O Brasil é atrasado – segundo a Direita
brasileira – por preguiça e falta de inteligência do povo. Ideia que está
entrelaçada ao racismo nacional, pois a imagem do povo é a do negro ou mestiço.
No imaginário do gigante há direta e indiretamente o racismo, que, além de
preconceito, reproduz a dominação política sorrateiramente. Como o povo
brasileiro, por longo período da história do país, assistiu aos desdobramentos
da política nacional diante da porta de um teatro do qual não era permitida a
sua entrada, o imaginário político de Direita não o reconhece como ator
político independente. É possível sempre – nesse raciocínio – manipular os
eleitores pobres, mas as Elites nunca. Os pobres são percebidos como corpos de
baixa cidadania e deslocados de liberdade efetiva. Não tem liberdade, pois
desejam calorosamente a servidão. É a velha imagem de dominação escravocrata
que permeia em resíduo importante na política brasileira. Nessa perspectiva, a política
imaginada pela Direita brasileira encontra-se na modernização conservadora.

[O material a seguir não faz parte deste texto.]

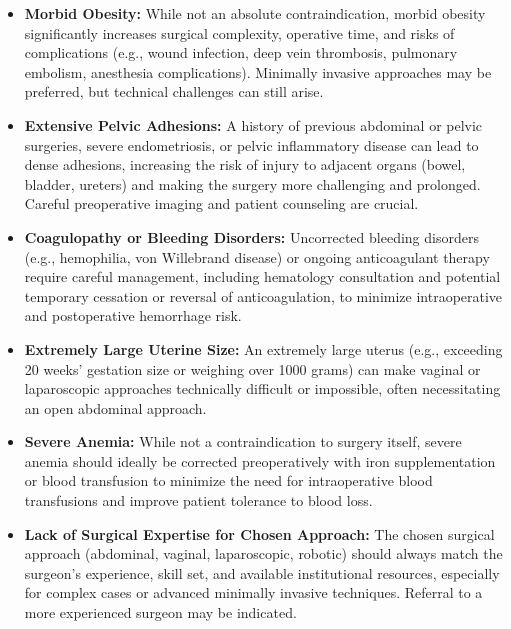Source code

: \begin{itemize}
  \item \textbf{Morbid Obesity:} While not an absolute contraindication, morbid obesity significantly increases surgical complexity, operative time, and risks of complications (e.g., wound infection, deep vein thrombosis, pulmonary embolism, anesthesia complications). Minimally invasive approaches may be preferred, but technical challenges can still arise.

  \item \textbf{Extensive Pelvic Adhesions:} A history of previous abdominal or pelvic surgeries, severe endometriosis, or pelvic inflammatory disease can lead to dense adhesions, increasing the risk of injury to adjacent organs (bowel, bladder, ureters) and making the surgery more challenging and prolonged. Careful preoperative imaging and patient counseling are crucial.

  \item \textbf{Coagulopathy or Bleeding Disorders:} Uncorrected bleeding disorders (e.g., hemophilia, von Willebrand disease) or ongoing anticoagulant therapy require careful management, including hematology consultation and potential temporary cessation or reversal of anticoagulation, to minimize intraoperative and postoperative hemorrhage risk.

  \item \textbf{Extremely Large Uterine Size:} An extremely large uterus (e.g., exceeding 20 weeks' gestation size or weighing over 1000 grams) can make vaginal or laparoscopic approaches technically difficult or impossible, often necessitating an open abdominal approach.

  \item \textbf{Severe Anemia:} While not a contraindication to surgery itself, severe anemia should ideally be corrected preoperatively with iron supplementation or blood transfusion to minimize the need for intraoperative blood transfusions and improve patient tolerance to blood loss.

  \item \textbf{Lack of Surgical Expertise for Chosen Approach:} The chosen surgical approach (abdominal, vaginal, laparoscopic, robotic) should always match the surgeon's experience, skill set, and available institutional resources, especially for complex cases or advanced minimally invasive techniques. Referral to a more experienced surgeon may be indicated.
\end{itemize}

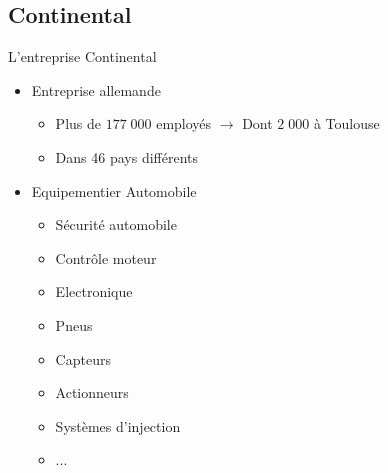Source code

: \documentclass{beamer}
\begin{document}
\subsection{Continental}
\begin{frame}{L'entreprise Continental}

	\begin{itemize}
		\item Entreprise allemande
			\begin{itemize}
				\item Plus de $177\;000$ employés\newline
				$\rightarrow$ Dont $2\;000$ à Toulouse
				\item Dans 46 pays différents
			\end{itemize}
			\vfill	
			\pause
		\item Equipementier Automobile
			\begin{itemize}
				\item Sécurité automobile 
				\item Contrôle moteur
				\item Electronique
				\item Pneus
				\item Capteurs
				\item Actionneurs
				\item Systèmes d'injection				
				\item ...
				
			\end{itemize}
	\end{itemize}
\end{frame}
\end{document}
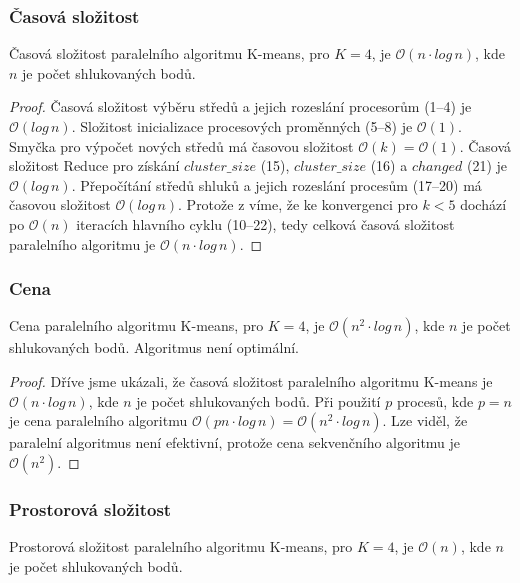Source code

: \documentclass[a4paper, 11pt, fleqn]{scrartcl}
\begin{document}
      \newpage

      \subsubsection{Časová složitost}
        Časová složitost paralelního algoritmu K-means, pro $K = 4$, je $\mathcal{O}(n\cdot log\, n)$, kde $n$ je počet shlukovaných bodů.

        \begin{proof}
          Časová složitost výběru středů a jejich rozeslání procesorům (1--4) je $\mathcal{O}(log\, n)$. Složitost inicializace procesových proměnných (5--8) je $\mathcal{O}(1)$. Smyčka pro výpočet nových středů má časovou složitost $\mathcal{O}(k) = \mathcal{O}(1)$. Časová složitost Reduce pro získání $cluster\_size$ (15), $cluster\_size$ (16) a $changed$ (21) je $\mathcal{O}(log\, n)$. Přepočítání středů shluků a jejich rozeslání procesům (17--20) má časovou složitost $\mathcal{O}(log\, n)$. Protože z \cite{fast} víme, že ke konvergenci pro $k < 5$ dochází po $\mathcal{O}(n)$ iteracích hlavního cyklu (10--22), tedy celková časová složitost paralelního algoritmu je $\mathcal{O}(n\cdot log\, n)$.
        \end{proof}


      \subsubsection{Cena}
        Cena paralelního algoritmu K-means, pro $K = 4$, je $\mathcal{O}(n^2\cdot log\, n)$, kde $n$ je počet shlukovaných bodů. Algoritmus není optimální.

        \begin{proof}
          Dříve jsme ukázali, že časová složitost paralelního algoritmu K-means je $\mathcal{O}(n\cdot log\, n)$, kde $n$ je počet shlukovaných bodů. Při použití $p$ procesů, kde $p = n$ je cena paralelního algoritmu $\mathcal{O}(pn\cdot log\, n) = \mathcal{O}(n^2\cdot log\, n)$. Lze viděl, že paralelní algoritmus není efektivní, protože cena sekvenčního algoritmu je $\mathcal{O}(n^2)$.
        \end{proof}

      \subsubsection{Prostorová složitost}
        Prostorová složitost paralelního algoritmu K-means, pro $K = 4$, je $\mathcal{O}(n)$, kde $n$ je počet shlukovaných bodů.
\end{document}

Modernizar as estruturas produtivas sem abrir mão da conservação das estruturas
de desigualdade social. O Brasil deve persistir moderno e desigual. As formas
de dominação conservam a tradição escravocrata. Logo, a distância e a
assimetria abissal entre pobres e ricos é a regra geral. O pensamento de Direita
não se encontra restritivo à elite bem-nascida, pois está disseminado nas
instituições e no próprio imaginário político na forma de cultura autoritária.
Nossa tradição política dorme na consciência do gigante que acorda sempre quando
se sente ameaçado pela transformação social.